Endoplasmic reticulum

GALT

Gut-associated lymphoid tissue

Glb-1

26 kDa Globulin

PB

Protein body

PDIL

Protein disulfide isomerase-like

RNAi

RNA interference

2-MER

2-Mercaptoethanol

SDS-PAGE

Sodium dodecyl sulfate-polyacrylamide gel electrophoresis

SSP

Seed storage protein

Notes

Acknowledgements

We thank Ms. K. Miyashita, Y. Ikemoto and Y. Yajima for technical assistance, Dr. S. Saito (Jikei University of School of Medicine) for providing anti-7Crp monoclonal antibody, and Dr. Kenjiro Ozawa for encourage of this research. M.E was supported by Ministry of Science, Research and Technology of Iran.

Author contributions

FT designed this research. ME, FT and YW conducted experiments. FT and ME wrote this manuscript. All authors read and approved the manuscript.

Compliance with ethical standards

Conflict of interest

The authors declare that they have no conflict of interest.

Supplementary material

11240_2018_1380_MOESM1_ESM.pdf (498 kb)
Supplementary material 1. Fig.
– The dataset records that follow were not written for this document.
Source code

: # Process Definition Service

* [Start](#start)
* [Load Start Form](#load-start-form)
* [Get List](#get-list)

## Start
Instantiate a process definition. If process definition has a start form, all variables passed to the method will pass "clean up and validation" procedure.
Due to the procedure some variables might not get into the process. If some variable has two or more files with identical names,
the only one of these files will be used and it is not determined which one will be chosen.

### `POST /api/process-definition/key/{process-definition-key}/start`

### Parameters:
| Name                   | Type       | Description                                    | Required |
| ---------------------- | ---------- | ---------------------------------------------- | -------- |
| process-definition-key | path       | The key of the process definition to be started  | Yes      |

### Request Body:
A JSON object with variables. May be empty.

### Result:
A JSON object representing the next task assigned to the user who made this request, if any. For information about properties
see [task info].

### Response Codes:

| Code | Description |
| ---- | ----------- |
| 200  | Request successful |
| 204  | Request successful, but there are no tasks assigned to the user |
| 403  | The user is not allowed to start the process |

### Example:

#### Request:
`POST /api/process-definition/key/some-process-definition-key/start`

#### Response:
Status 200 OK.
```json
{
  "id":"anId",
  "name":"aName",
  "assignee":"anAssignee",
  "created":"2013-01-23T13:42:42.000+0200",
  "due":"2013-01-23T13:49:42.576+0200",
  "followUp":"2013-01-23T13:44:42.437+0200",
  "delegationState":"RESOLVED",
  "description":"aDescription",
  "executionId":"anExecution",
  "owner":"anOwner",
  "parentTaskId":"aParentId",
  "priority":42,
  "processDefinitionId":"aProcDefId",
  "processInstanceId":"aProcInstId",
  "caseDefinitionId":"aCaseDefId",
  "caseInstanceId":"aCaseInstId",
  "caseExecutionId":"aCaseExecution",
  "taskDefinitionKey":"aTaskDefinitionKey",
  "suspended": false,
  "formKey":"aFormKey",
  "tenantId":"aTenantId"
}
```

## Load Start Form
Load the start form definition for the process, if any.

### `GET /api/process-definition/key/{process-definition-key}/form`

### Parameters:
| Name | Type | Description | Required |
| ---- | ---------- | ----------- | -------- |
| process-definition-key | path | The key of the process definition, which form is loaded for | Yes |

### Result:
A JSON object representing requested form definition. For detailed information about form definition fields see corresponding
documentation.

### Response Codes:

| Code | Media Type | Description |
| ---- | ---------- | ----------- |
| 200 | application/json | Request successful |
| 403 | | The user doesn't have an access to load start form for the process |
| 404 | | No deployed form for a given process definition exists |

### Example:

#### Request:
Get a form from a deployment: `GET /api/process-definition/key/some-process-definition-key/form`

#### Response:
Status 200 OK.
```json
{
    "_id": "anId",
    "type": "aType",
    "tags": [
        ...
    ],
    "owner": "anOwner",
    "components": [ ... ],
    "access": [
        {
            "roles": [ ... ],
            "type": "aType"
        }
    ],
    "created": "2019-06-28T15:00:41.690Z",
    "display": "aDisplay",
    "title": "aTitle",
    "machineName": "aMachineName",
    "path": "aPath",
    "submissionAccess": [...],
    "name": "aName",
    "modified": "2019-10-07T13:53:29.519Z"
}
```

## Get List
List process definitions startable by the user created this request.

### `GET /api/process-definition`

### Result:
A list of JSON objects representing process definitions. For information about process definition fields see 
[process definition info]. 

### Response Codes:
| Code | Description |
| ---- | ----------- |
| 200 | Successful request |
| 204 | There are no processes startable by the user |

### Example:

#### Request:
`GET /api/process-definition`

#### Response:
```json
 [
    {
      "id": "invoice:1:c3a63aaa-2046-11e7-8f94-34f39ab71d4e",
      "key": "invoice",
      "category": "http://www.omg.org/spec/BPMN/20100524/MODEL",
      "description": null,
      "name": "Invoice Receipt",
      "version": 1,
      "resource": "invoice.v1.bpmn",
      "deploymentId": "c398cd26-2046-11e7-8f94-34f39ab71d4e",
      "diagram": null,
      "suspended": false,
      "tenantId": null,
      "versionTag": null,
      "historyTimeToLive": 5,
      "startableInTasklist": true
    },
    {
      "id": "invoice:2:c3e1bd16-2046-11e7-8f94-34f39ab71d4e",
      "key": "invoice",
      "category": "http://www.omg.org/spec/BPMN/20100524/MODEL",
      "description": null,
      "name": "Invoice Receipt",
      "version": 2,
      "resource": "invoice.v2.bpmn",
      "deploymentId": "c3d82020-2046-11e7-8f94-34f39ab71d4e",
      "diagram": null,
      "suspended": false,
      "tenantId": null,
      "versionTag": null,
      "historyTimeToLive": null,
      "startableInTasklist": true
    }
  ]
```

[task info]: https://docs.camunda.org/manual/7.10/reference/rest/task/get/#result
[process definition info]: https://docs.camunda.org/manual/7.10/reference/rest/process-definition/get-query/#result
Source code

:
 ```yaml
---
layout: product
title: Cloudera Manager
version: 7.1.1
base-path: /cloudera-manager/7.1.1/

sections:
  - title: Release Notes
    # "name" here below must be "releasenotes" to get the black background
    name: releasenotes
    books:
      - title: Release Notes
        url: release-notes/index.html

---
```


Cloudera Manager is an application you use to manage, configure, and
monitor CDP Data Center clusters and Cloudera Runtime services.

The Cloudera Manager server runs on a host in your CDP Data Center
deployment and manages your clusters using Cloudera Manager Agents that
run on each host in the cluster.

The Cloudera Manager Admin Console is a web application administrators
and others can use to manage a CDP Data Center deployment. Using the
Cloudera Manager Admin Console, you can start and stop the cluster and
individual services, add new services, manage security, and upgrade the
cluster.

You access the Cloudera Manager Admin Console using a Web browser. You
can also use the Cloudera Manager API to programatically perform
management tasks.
S1—Effect on accumulation levels of KDEL less 7Crp peptide (7CrpKDEL(−)) by suppression of endogenous seed storage proteins. a SDS-PAGE analysis of total proteins extracted from non-transgenic Kita-ake and transgenic rice seeds containing various expression constructs. For detection of 7Crp peptide in mature transgenic rice seeds, immunoblot analysis was carried out using anti-7Crp antibody. For each construct, mature seeds from four independent representative expression lines were used for this analysis. Arrow indicates the expressed 7Crp peptide and size marker is shown on the left of gel. b Expression levels of endogenous seed proteins in mature transgenic rice seeds containing various expression constructs. Glutelins levels were examined by immunoblotting using antibodies specific to GluA, GluB and GluC. c Prolamin levels were examined by immunoblotting using antibodies specific to 16 kDa, RM1 (Cys-rich 14 kDa prolamin), RM2 (Cys-poor 13 kDa prolamin), RM4 (Cys-poor 13 kDa prolamin), RM9 (Cys-rich 14 kDa prolamin) and 10 kDa prolamins. Fig. S2—Effect of accumulation levels of 7Crp peptide for individual expression constructs by the presence or absence of KDEL signal. a WT/7Crp, b Proless/7Crp, c Gluless/7Crp, d Proless/ Gluless/7Crp. Blue circle, − KDEL; red circle, + KDEL; p positive control (transgenic rice containing 7Crp peptide 20 µg/grain). Fig. S3—Comparison of accumulation levels of 7Crp peptide between Proless/Gluless/7Crp and Proless/Gluless/7CrpKDEL(−). a SDS-PAGE of total seed proteins. b 7Crp and BiP4/5 levels were examined by Immunoblotting using anti-7Crp and antiBiP4/5 antibodies. (PDF 497 KB)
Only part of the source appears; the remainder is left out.